If Core Value motivates eating or anything else, the likely result will be comfort and general well being. If core hurts motivate "eating for comfort," the result will be guilt, shame, and considerable discomfort.


Myth #5: We overeat because our mothers expressed affection with food; thus we eat to feel love.
This is a most damaging myth. The same people who espouse it, by the way, tell overeaters who had absent mothers that they eat for affection because their mothers didn't express love with food.
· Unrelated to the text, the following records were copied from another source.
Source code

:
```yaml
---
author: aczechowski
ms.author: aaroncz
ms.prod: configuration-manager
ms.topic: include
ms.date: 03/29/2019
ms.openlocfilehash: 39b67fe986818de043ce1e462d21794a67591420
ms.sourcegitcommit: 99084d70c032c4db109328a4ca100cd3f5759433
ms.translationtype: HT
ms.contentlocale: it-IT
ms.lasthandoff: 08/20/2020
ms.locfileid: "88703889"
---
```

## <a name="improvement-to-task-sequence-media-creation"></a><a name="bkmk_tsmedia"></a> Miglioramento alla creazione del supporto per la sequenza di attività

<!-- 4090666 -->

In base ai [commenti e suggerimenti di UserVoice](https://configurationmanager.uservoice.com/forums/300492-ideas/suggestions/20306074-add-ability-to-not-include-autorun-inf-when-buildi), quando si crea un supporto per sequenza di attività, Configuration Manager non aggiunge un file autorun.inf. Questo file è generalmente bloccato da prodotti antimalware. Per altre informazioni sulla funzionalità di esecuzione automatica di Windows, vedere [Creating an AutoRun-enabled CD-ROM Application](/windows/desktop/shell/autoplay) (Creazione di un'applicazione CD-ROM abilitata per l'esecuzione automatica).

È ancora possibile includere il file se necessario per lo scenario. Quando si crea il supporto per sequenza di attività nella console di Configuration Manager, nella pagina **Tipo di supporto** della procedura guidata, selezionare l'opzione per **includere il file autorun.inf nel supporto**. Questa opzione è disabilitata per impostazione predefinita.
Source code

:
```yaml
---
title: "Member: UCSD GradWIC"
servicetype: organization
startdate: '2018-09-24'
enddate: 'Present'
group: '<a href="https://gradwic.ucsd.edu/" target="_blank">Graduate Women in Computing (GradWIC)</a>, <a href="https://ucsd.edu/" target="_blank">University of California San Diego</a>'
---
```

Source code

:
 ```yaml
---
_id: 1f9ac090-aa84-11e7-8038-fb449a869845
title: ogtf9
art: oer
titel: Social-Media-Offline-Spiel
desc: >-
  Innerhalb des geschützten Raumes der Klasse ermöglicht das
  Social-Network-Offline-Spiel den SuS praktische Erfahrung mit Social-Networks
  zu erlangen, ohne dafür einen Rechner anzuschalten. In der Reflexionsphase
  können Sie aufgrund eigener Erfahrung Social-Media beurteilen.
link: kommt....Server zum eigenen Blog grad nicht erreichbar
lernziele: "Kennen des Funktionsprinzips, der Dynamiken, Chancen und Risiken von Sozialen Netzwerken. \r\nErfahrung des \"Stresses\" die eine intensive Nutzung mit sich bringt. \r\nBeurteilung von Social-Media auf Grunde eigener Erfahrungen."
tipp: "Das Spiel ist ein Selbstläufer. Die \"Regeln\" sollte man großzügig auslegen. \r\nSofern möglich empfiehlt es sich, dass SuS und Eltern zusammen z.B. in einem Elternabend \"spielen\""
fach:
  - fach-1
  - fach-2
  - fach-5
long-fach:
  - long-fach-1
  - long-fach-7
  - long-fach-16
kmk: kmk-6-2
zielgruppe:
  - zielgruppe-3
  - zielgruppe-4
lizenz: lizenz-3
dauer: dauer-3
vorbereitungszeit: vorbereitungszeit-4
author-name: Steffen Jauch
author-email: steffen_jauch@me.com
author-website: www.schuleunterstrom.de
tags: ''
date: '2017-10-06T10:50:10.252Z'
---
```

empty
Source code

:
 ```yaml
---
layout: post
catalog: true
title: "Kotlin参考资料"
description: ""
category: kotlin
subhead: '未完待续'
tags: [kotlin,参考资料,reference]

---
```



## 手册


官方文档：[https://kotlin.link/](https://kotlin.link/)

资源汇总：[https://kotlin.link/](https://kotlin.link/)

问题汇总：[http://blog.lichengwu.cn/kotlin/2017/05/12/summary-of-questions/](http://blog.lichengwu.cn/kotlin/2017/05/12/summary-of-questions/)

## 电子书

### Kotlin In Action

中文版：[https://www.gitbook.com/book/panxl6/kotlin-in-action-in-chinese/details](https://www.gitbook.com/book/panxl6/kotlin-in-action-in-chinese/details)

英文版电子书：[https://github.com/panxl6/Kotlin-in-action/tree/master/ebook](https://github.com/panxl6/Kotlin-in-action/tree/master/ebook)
In general, mothers use food to express affection to children who grow up to be thin just as much as they do to those who become obese. That aside, eating for affection belies common sense. Overeating leads to recrimination and eventual self-loathing, certainly not to love.

If we felt love by eating, we would savor it, prolong it, drag it out as much as we could. Yet overeaters and those who attack food tend to eat at one pace: fast and furious. Some actually keep eating just so they'll feel so bad about themselves afterwards that they will finally stick to their weight loss plans.